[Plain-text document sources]
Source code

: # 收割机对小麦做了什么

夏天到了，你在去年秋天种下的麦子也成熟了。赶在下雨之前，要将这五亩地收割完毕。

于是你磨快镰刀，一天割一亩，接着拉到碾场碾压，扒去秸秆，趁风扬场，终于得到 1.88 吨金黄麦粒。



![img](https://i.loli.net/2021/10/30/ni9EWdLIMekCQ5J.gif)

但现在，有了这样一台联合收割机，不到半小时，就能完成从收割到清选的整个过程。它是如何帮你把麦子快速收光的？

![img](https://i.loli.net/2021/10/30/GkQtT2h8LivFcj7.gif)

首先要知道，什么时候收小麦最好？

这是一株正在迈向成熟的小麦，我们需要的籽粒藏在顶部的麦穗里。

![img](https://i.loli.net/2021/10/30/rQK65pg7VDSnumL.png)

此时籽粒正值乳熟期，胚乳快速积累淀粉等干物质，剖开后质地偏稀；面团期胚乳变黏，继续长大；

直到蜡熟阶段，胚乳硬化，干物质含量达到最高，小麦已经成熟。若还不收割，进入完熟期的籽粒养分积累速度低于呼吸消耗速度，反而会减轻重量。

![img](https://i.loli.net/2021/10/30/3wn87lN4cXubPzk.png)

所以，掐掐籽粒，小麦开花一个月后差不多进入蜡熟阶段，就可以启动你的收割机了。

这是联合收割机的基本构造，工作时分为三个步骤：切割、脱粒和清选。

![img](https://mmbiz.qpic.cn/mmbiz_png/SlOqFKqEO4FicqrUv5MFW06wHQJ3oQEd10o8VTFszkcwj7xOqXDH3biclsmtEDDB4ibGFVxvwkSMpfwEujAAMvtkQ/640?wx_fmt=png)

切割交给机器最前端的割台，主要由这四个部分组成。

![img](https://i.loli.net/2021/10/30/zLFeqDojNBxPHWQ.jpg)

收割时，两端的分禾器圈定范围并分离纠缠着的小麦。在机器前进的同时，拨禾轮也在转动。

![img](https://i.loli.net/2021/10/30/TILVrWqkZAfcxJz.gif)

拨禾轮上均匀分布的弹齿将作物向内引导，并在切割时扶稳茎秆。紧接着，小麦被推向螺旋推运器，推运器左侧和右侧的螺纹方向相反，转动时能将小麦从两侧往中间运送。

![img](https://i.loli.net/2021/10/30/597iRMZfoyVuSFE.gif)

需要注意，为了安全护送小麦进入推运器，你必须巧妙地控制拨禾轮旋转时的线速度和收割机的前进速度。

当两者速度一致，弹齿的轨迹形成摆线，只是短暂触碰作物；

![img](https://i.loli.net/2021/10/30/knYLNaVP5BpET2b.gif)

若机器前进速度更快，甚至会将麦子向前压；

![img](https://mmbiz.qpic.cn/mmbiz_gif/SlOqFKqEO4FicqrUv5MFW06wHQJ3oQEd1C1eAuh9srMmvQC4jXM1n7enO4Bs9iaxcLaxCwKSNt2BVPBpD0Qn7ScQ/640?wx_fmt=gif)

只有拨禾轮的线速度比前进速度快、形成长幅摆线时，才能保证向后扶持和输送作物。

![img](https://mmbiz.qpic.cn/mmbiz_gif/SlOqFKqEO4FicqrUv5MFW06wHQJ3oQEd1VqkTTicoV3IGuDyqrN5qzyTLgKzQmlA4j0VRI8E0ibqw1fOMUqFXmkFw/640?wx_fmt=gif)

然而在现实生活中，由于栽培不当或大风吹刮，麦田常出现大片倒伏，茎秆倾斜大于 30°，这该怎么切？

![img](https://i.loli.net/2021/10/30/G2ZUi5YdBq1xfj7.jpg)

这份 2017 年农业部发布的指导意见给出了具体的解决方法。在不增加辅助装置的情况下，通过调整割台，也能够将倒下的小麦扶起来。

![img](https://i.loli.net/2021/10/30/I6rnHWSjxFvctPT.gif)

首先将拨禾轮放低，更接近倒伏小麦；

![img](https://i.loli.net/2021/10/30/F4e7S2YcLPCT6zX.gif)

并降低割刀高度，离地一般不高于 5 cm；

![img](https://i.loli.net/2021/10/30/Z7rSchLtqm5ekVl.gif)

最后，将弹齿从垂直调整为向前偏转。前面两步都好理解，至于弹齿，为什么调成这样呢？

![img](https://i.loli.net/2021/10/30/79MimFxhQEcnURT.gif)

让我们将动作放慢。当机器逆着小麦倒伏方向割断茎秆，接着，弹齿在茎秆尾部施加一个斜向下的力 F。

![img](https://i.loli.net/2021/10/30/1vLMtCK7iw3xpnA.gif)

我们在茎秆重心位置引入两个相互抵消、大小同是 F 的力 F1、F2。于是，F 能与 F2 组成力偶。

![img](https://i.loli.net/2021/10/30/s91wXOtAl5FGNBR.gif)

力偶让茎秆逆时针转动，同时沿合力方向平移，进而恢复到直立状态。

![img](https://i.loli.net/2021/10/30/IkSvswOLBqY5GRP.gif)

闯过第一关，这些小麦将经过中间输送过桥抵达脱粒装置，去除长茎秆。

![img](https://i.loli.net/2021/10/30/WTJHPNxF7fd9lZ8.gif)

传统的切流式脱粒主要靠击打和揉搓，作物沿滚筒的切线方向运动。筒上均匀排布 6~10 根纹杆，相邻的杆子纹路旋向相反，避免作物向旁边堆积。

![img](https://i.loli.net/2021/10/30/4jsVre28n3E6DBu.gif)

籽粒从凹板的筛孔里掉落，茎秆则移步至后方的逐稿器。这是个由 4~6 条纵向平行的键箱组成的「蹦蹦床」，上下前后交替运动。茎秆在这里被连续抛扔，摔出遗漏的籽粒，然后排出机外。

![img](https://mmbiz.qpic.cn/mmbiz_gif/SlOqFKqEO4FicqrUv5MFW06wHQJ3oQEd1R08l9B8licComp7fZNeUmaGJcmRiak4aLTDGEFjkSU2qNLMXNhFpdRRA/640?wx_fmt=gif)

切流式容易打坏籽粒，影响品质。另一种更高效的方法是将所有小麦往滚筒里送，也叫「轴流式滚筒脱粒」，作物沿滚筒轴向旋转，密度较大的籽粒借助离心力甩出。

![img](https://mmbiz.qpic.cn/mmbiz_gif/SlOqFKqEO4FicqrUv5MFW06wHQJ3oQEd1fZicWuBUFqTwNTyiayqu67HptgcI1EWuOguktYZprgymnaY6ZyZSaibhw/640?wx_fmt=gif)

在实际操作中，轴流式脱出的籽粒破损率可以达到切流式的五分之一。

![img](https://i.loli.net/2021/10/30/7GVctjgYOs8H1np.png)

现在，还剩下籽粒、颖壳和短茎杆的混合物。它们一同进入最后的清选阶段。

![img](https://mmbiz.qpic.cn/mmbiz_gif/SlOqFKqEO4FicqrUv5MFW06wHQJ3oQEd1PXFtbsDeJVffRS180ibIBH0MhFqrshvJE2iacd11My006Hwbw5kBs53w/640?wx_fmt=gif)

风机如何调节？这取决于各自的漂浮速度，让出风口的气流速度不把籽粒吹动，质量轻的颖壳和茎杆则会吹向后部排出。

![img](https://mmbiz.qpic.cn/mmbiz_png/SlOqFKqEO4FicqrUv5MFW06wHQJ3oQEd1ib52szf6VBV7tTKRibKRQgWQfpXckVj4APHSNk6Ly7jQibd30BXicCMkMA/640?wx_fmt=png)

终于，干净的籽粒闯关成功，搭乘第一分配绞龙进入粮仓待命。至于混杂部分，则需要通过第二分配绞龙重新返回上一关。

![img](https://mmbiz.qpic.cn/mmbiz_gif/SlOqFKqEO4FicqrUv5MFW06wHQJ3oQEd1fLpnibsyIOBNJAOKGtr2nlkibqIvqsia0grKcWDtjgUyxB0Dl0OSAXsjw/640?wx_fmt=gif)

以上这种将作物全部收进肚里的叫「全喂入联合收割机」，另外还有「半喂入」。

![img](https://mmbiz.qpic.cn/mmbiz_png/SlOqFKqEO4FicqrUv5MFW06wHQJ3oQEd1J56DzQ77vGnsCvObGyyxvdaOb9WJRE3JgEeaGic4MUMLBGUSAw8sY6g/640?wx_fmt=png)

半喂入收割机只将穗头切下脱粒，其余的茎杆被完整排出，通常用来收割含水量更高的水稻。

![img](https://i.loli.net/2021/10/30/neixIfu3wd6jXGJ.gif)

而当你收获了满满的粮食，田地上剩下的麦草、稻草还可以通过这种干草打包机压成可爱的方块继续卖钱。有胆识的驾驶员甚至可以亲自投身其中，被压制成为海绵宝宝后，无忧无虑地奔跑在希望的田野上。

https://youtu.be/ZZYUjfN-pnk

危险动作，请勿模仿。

• **Exercise brief**
Return a word-for-word copy of the lines above from the one holding "拨禾轮上均匀分布的弹齿将作物" through the one holding "只有拨禾轮的线速度比前进速度快、形成长幅摆线时，才能保证向后扶持和输送作物。", with both of them included and nothing besides.

• **Finished exercise**
拨禾轮上均匀分布的弹齿将作物向内引导，并在切割时扶稳茎秆。紧接着，小麦被推向螺旋推运器，推运器左侧和右侧的螺纹方向相反，转动时能将小麦从两侧往中间运送。

![img](https://i.loli.net/2021/10/30/597iRMZfoyVuSFE.gif)

需要注意，为了安全护送小麦进入推运器，你必须巧妙地控制拨禾轮旋转时的线速度和收割机的前进速度。

当两者速度一致，弹齿的轨迹形成摆线，只是短暂触碰作物；

![img](https://i.loli.net/2021/10/30/knYLNaVP5BpET2b.gif)

若机器前进速度更快，甚至会将麦子向前压；

![img](https://mmbiz.qpic.cn/mmbiz_gif/SlOqFKqEO4FicqrUv5MFW06wHQJ3oQEd1C1eAuh9srMmvQC4jXM1n7enO4Bs9iaxcLaxCwKSNt2BVPBpD0Qn7ScQ/640?wx_fmt=gif)

只有拨禾轮的线速度比前进速度快、形成长幅摆线时，才能保证向后扶持和输送作物。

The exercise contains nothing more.